Work required
The answer should consist solely of the lines from the first one below through the line containing "A white paper", copied exactly.

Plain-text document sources
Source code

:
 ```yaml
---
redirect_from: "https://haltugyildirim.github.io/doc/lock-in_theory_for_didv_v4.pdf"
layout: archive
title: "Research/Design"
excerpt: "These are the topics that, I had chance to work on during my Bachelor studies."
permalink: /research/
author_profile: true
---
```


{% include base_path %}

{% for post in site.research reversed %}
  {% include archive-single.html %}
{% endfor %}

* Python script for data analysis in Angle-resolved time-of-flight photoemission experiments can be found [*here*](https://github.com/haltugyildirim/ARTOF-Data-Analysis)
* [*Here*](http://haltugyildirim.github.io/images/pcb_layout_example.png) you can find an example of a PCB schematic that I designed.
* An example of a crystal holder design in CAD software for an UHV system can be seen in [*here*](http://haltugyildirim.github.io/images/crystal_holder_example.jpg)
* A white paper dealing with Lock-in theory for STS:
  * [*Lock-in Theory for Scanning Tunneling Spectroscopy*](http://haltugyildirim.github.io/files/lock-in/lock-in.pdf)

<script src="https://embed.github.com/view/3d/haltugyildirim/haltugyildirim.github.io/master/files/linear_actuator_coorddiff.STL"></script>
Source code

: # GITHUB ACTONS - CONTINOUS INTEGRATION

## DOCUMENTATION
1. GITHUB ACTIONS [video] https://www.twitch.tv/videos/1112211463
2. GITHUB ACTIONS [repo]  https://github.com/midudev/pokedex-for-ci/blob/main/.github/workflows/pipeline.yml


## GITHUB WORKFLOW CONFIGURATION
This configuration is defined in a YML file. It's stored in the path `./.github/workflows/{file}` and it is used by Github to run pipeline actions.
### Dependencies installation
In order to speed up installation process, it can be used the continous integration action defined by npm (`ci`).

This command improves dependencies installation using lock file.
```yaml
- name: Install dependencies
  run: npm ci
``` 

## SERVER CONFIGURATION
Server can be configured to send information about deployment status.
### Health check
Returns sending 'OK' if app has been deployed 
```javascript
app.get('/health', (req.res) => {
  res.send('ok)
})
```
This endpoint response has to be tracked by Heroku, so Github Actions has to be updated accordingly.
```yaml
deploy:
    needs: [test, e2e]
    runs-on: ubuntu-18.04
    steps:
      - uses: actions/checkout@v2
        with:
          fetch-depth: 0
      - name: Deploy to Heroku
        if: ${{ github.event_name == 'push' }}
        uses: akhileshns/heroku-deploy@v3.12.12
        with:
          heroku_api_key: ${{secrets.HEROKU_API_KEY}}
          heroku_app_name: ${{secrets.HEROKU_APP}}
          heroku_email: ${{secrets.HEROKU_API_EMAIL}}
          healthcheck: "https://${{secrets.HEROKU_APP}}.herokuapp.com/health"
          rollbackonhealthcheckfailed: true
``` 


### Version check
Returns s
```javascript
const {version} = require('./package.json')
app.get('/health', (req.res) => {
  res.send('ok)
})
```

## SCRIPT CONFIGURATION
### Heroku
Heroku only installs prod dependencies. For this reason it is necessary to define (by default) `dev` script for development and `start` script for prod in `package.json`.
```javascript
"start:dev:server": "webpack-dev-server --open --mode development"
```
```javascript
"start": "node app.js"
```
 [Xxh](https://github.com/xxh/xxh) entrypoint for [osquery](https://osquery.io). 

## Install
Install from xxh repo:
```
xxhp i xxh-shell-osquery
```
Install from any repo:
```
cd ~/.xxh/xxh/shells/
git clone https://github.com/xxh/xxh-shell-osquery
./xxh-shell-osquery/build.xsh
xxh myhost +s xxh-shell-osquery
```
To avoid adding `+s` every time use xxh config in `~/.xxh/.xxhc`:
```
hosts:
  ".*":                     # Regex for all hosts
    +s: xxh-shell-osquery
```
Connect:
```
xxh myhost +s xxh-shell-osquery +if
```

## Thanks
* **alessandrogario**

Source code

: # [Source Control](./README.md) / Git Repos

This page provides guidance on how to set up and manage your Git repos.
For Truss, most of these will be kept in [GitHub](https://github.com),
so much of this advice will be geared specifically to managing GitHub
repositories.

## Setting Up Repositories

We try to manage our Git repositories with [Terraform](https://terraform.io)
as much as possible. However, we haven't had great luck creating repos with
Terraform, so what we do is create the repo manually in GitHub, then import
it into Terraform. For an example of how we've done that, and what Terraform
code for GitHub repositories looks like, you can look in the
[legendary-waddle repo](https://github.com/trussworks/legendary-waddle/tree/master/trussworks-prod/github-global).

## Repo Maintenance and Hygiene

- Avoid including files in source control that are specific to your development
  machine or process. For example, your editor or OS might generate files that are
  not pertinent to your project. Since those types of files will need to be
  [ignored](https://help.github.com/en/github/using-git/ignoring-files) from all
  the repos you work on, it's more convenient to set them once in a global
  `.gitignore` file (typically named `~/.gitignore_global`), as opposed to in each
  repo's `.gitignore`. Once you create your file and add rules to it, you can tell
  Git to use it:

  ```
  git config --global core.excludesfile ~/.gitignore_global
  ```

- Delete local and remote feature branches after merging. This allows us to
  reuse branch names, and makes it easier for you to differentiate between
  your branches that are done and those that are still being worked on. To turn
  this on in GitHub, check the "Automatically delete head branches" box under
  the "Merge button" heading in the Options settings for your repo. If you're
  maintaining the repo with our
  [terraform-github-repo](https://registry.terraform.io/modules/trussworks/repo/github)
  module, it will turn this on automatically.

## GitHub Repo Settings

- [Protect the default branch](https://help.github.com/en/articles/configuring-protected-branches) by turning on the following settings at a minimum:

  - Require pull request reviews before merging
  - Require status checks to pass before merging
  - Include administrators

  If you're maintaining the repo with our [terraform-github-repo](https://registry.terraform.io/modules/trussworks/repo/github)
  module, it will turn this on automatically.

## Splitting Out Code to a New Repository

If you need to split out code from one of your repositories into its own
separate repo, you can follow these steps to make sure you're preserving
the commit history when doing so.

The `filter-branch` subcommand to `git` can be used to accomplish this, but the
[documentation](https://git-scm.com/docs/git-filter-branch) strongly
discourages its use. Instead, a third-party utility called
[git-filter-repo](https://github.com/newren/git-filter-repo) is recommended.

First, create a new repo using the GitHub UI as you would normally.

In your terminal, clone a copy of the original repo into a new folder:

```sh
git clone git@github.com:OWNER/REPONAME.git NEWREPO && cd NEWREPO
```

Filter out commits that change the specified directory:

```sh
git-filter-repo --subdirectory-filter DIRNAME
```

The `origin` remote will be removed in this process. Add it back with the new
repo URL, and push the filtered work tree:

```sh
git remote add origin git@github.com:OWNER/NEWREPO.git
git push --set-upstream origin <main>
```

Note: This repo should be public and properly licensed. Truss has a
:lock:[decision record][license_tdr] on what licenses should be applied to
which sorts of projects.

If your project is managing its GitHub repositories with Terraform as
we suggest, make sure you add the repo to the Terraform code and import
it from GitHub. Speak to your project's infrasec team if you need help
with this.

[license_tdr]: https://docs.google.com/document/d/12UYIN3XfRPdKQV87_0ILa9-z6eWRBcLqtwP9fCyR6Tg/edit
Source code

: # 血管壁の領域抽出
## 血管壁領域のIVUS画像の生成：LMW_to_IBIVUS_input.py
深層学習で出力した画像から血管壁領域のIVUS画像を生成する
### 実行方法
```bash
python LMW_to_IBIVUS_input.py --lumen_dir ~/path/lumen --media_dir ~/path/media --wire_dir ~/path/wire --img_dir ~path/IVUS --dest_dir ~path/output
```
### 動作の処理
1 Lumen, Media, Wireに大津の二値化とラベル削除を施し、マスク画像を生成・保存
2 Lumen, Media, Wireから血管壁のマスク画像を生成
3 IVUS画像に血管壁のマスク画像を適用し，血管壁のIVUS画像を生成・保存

Written solution
Source code

:
 ```yaml
---
redirect_from: "https://haltugyildirim.github.io/doc/lock-in_theory_for_didv_v4.pdf"
layout: archive
title: "Research/Design"
excerpt: "These are the topics that, I had chance to work on during my Bachelor studies."
permalink: /research/
author_profile: true
---
```


{% include base_path %}

{% for post in site.research reversed %}
  {% include archive-single.html %}
{% endfor %}

* Python script for data analysis in Angle-resolved time-of-flight photoemission experiments can be found [*here*](https://github.com/haltugyildirim/ARTOF-Data-Analysis)
* [*Here*](http://haltugyildirim.github.io/images/pcb_layout_example.png) you can find an example of a PCB schematic that I designed.
* An example of a crystal holder design in CAD software for an UHV system can be seen in [*here*](http://haltugyildirim.github.io/images/crystal_holder_example.jpg)
* A white paper dealing with Lock-in theory for STS:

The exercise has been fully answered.